**Records for processing:**
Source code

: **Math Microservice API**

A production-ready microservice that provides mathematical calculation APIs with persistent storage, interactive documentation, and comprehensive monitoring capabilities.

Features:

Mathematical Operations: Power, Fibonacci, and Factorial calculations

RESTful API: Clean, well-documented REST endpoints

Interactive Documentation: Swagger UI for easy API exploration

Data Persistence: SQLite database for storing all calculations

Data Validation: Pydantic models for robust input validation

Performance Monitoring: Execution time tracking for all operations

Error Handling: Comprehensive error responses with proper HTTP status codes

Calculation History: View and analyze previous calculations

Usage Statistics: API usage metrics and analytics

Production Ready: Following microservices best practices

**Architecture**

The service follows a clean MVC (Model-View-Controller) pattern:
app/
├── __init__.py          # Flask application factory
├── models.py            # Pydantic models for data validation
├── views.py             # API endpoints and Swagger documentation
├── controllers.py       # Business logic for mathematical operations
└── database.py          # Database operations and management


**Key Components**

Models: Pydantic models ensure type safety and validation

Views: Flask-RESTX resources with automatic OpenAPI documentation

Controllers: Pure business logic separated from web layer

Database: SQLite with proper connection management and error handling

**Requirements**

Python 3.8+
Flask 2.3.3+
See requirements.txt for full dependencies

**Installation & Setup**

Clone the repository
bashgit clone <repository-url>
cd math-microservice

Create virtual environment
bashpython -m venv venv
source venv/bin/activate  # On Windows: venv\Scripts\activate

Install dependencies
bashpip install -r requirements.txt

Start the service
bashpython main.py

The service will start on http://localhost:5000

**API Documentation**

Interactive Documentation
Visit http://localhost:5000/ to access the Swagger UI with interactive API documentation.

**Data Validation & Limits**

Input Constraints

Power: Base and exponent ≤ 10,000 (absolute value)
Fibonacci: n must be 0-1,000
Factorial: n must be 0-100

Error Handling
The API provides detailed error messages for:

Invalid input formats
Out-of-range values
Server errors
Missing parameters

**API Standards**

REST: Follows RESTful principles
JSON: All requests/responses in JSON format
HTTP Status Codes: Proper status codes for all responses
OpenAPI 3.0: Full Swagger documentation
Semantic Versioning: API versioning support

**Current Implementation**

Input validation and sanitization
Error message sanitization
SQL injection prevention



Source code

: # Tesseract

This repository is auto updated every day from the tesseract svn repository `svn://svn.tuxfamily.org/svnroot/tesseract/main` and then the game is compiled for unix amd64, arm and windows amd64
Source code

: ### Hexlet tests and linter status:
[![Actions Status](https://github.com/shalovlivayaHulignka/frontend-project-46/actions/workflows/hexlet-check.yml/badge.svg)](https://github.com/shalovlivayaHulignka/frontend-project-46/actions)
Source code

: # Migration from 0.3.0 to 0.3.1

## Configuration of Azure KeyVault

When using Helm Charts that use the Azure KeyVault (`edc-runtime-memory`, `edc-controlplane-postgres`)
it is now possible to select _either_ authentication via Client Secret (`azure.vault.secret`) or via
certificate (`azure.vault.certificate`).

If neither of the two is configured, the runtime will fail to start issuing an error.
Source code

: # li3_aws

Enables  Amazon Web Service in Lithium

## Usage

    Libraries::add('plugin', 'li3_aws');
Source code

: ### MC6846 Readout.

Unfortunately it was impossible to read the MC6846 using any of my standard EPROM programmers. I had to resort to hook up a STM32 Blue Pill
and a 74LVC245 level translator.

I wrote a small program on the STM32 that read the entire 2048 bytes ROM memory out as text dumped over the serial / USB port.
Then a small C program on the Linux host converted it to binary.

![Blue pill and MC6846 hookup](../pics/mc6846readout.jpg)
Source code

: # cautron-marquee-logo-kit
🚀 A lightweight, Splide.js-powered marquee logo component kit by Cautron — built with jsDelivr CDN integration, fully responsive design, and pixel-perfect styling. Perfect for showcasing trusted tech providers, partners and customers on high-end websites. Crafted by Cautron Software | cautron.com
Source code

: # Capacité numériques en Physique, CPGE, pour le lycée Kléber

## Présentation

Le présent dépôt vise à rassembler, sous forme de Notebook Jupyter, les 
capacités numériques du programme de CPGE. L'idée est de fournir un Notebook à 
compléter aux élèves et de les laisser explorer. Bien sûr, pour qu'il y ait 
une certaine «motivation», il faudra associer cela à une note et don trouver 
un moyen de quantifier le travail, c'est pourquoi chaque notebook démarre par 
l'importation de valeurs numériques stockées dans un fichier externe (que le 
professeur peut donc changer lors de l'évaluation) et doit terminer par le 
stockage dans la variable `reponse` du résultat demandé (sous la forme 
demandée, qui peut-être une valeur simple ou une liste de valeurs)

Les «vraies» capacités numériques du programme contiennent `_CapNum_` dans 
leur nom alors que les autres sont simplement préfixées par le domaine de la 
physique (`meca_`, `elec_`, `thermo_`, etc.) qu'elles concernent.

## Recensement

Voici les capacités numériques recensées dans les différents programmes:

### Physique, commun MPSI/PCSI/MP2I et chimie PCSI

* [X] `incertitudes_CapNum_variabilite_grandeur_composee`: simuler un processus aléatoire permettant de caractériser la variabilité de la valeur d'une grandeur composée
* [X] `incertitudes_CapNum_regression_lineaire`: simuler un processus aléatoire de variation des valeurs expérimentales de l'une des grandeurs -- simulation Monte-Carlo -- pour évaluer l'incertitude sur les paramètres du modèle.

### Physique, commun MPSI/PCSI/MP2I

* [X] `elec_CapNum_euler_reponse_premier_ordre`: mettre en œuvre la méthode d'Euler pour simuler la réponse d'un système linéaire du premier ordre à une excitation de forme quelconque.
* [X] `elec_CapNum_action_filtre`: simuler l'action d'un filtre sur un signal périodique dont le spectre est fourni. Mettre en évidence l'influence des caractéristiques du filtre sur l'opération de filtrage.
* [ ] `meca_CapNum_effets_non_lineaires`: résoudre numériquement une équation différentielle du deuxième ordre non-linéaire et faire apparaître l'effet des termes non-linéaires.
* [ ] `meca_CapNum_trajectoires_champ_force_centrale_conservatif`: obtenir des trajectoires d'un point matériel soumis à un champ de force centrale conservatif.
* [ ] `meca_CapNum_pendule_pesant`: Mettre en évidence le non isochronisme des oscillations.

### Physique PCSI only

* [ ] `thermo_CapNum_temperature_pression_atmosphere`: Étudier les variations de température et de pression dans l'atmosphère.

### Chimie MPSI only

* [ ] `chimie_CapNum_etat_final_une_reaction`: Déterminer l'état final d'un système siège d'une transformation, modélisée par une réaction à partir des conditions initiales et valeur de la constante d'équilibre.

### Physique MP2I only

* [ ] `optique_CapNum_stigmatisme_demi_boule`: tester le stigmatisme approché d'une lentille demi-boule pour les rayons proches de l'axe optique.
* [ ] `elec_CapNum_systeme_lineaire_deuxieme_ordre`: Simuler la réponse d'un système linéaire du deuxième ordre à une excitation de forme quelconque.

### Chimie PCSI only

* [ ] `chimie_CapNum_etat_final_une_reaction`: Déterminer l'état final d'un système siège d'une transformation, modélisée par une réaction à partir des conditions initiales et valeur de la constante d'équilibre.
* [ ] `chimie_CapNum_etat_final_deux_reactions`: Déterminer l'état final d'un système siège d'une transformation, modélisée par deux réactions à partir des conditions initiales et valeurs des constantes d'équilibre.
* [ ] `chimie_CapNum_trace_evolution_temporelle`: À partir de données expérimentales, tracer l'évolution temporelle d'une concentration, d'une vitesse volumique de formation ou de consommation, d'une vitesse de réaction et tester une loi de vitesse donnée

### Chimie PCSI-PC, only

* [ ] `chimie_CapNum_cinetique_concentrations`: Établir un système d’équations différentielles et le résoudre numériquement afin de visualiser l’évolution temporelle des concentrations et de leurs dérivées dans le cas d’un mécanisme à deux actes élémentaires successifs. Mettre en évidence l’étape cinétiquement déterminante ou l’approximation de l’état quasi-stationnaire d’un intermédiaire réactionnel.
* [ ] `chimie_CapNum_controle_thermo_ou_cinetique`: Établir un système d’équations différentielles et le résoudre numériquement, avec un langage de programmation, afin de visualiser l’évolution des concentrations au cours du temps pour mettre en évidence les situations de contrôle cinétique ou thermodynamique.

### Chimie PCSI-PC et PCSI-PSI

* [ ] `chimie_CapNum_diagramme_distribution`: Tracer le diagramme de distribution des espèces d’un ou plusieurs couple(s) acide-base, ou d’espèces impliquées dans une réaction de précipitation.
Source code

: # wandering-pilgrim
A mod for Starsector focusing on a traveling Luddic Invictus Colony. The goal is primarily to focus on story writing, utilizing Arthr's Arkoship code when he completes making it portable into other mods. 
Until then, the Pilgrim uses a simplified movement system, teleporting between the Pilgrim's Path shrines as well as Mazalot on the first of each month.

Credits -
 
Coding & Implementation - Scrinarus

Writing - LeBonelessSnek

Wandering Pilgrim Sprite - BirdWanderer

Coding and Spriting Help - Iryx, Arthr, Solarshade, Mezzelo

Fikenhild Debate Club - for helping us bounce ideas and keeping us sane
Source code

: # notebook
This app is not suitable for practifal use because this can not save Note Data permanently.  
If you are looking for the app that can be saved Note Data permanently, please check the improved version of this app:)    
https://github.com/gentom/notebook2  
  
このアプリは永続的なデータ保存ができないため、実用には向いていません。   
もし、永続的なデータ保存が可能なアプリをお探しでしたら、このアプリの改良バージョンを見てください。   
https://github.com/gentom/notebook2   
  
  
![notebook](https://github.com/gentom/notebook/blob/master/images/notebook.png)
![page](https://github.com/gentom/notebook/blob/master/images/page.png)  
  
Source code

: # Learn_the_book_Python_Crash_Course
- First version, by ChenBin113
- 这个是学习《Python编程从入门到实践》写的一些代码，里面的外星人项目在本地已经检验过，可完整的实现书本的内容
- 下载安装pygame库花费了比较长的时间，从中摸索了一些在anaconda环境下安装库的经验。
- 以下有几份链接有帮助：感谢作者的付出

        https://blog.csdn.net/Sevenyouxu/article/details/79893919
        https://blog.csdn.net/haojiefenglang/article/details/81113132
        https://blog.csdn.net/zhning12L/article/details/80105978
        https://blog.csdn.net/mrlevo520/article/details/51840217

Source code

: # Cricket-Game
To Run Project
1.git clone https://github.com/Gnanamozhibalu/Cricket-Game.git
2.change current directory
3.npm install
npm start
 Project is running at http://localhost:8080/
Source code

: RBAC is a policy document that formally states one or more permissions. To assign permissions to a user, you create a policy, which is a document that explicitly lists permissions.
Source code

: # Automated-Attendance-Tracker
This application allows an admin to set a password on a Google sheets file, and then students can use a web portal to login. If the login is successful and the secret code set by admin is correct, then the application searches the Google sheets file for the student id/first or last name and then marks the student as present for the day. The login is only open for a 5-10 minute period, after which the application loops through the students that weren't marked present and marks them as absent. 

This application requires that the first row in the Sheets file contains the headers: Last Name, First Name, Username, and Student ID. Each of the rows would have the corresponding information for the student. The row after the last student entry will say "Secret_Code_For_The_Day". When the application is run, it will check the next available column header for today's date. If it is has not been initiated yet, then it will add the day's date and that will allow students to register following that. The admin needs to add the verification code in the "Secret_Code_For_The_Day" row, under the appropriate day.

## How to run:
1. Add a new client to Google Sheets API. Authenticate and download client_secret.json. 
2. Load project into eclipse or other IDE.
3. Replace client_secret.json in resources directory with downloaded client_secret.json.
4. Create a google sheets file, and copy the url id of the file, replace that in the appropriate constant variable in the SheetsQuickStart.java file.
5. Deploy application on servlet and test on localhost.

**Try it:** What lines in the data above carry "details"? Return them all.

**Solved exercise:**
        https://blog.csdn.net/Sevenyouxu/article/details/79893919
        https://blog.csdn.net/haojiefenglang/article/details/81113132
        https://blog.csdn.net/zhning12L/article/details/80105978
        https://blog.csdn.net/mrlevo520/article/details/51840217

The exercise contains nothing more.